イスカと七人の獣王

三木桜

第一章 鳥の王

プロローグ 鳥かごの中

 私のおばあちゃんは少し不思議な人だった。小さくてひょろっこい身体なのにどこから出しているのかというほど声が大きく、そしてその身体のどこに入るのかというくらい大食で、力も私よりずっと強かった。


「いいかい?イスカ

 子供の内はしっかり勉強してなんでもできるようにしておくんだよ

 家の手伝いも出来るだけしておくれ

 おばあちゃんがいない時に困らないようにね」


 おばあちゃんはいつも私にそう言った。決して厳しい言い方じゃないのに、私は逆らってはいけない気がして、いつも黙って頷いた。


「ジンロとは仲良くするんだよ

 喧嘩なんてしちゃあ二人ともご飯抜きにするからね」


 前にジンロが私の大切なガラス玉のネックレスを壊した時、私はジンロを怒鳴りつけて鳥籠に閉じ込めてしまった。騒ぎを聞きつけたおばあちゃんは、私の部屋を一瞥すると静かに笑って部屋を出た。その日の晩ご飯は本当に用意されていなかった。私もジンロも。

 その時のおばあちゃんは凄く怖かった。私はやっぱりおばあちゃんの言いつけを守らなきゃダメだと心に誓い、ジンロとも仲直りして二人でおばあちゃんに謝りに行った。


 おばあちゃんは厳しい人だ。でもおばあちゃんは私がやりたいと思う事には大概反対しなかったし、私が大きくなったらおばあちゃんの後を継いで先生になると言った時、とても喜んでくれた。

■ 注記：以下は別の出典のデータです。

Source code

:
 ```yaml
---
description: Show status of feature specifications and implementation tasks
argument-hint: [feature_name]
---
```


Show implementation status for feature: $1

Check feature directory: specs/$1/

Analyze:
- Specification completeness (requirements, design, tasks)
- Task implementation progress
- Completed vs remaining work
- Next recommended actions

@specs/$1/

 おばあちゃんは厳しいけど優しい人だ。私にはおばあちゃんしかいなかった。


「ああ……それともう二つ

 町では大きな声で誰かを呼ばない事

 町の外には出ない事

 絶対に破ってはいけないよ、イスカ

 おばあちゃんとの、約束だ」


 私はずっとおばあちゃんの言う事には逆らえない。

 今も昔も、だ。


 ◆

 シルキニス王国、副都メルカリア。王国の西端にある山と森で囲まれた盆地に位置する自然豊かな町。かつては由緒ある大学に画家や彫刻家のギルドが軒を連ねていた、学術・芸術の街としても知られている。王都よりも穏やかで地方の田舎町より忙しない。

 イスカにとっての故郷、メルカリアはどこよりも過ごしやすく馴染みのある町だ。と言ってもイスカはこの町から出た事は無いので、他の町がどんなふうになっているか実はよく知らない。興味を抱いて町で一番高い時計塔の上に登り、町の外を見ようとした事もあったが、山と城壁に阻まれ見る事は叶わなかった。

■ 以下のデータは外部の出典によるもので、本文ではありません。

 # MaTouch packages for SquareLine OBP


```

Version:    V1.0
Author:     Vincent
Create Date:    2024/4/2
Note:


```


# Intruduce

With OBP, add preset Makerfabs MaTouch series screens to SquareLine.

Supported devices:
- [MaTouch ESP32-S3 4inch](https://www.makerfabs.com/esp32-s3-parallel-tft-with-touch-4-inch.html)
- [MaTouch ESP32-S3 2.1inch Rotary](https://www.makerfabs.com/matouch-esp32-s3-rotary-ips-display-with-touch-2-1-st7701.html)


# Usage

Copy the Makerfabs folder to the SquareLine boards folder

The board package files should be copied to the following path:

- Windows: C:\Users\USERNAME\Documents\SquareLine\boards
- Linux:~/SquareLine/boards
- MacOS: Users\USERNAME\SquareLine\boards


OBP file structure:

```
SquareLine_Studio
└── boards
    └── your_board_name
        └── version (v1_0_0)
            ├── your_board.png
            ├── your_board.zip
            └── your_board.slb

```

 もっと町の先端まで行けばそれが見えたのだろうが、イスカがその一歩を踏みきれないのは、大好きだった祖母の言いつけが影響していたのかもしれない。

『イスカ、町の外に出てはいけないよ』と、幼い頃から何度も繰り返し忠告されていた。私塾を開いていた祖母はあまり遠出を好まず、祖母が町を出なければイスカが町を出る事もなかったため、その言いつけは自然と守られた。



 しかし禁じられれば禁じられるほど、その甘い誘惑に手を伸ばしたくなるのが人間だ。イスカは外に出られない代わりに、沢山の本を読んだり行商人の話を聞いたりして過ごしていた。そしてなおも満たされないイスカの外への好奇心は少しずつ膨れ上がりそれは一つの渇望となっていく。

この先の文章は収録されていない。